>>>>>
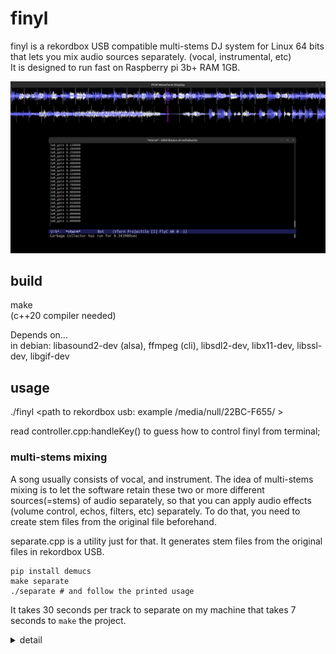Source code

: # finyl
finyl is a rekordbox USB compatible multi-stems DJ system for Linux 64 bits that lets you mix audio sources separately. (vocal, instrumental, etc)  
It is designed to run fast on Raspberry pi 3b+ RAM 1GB.

![finyl](preview.png)


## build
make  
(c++20 compiler needed)  

Depends on...  
in debian: libasound2-dev (alsa), ffmpeg (cli), libsdl2-dev, libx11-dev, libssl-dev, libgif-dev   

## usage
./finyl <path to rekordbox usb: example /media/null/22BC-F655/ >

read controller.cpp:handleKey() to guess how to control finyl from terminal;

### multi-stems mixing
A song usually consists of vocal, and instrument. The idea of multi-stems mixing is to let the software retain these two or more different sources(=stems) of audio separately, so that you can apply audio effects (volume control, echos, filters, etc) separately. To do that, you need to create stem files from the original file beforehand.

separate.cpp is a utility just for that. It generates stem files from the original files in rekordbox USB.
```
pip install demucs
make separate
./separate # and follow the printed usage
```
It takes 30 seconds per track to separate on my machine that takes 7 seconds to `make` the project.

<details>
<summary>detail</summary>

When user loads a track, say `/rekodboxusb/Contents/UnknownArtist/UnknownAlbum/trackname.wav`, in multi-stems mode, finyl looks for matching stems files in `/rekordboxusb/finyl/separated/hdemucs_mmi/`.  
Here is the exact stem filepath format that finyl considers a match:  
`/<rekordboxusb>/finyl/separated/hdemucs_mmi/<anything>-<stem name>-<md5sum of the original file>.<any extension>`

`./separate` creates stem files that finyl considers a match.  
By default, the stem file extension is wav, because it is not compressed, thus fast to read. You can change this to anything ffmpeg can decode, by modifying the `separate.cpp`


In theory, you could use any other audio separation program, or other demucs model. To do that, you just need to replace all occurence of `demucs` or `hdemucs_mmi` to something else in the source. However, in my opinion now, demucs performs better and faster than other programs (tried UVR, spleeter), so not going to provide option for them.


</details>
<<<<<
Work item – The lines above starting at the one that contains "finyl is a rekordbox" and ending at the one that contains "considers a match." must be transcribed exactly, and no other lines may appear.

Solved problem –
finyl is a rekordbox USB compatible multi-stems DJ system for Linux 64 bits that lets you mix audio sources separately. (vocal, instrumental, etc)  
It is designed to run fast on Raspberry pi 3b+ RAM 1GB.

![finyl](preview.png)


## build
make  
(c++20 compiler needed)  

Depends on...  
in debian: libasound2-dev (alsa), ffmpeg (cli), libsdl2-dev, libx11-dev, libssl-dev, libgif-dev   

## usage
./finyl <path to rekordbox usb: example /media/null/22BC-F655/ >

read controller.cpp:handleKey() to guess how to control finyl from terminal;

### multi-stems mixing
A song usually consists of vocal, and instrument. The idea of multi-stems mixing is to let the software retain these two or more different sources(=stems) of audio separately, so that you can apply audio effects (volume control, echos, filters, etc) separately. To do that, you need to create stem files from the original file beforehand.

separate.cpp is a utility just for that. It generates stem files from the original files in rekordbox USB.
```
pip install demucs
make separate
./separate # and follow the printed usage
```
It takes 30 seconds per track to separate on my machine that takes 7 seconds to `make` the project.

<details>
<summary>detail</summary>

When user loads a track, say `/rekodboxusb/Contents/UnknownArtist/UnknownAlbum/trackname.wav`, in multi-stems mode, finyl looks for matching stems files in `/rekordboxusb/finyl/separated/hdemucs_mmi/`.  
Here is the exact stem filepath format that finyl considers a match:  
`/<rekordboxusb>/finyl/separated/hdemucs_mmi/<anything>-<stem name>-<md5sum of the original file>.<any extension>`

`./separate` creates stem files that finyl considers a match.  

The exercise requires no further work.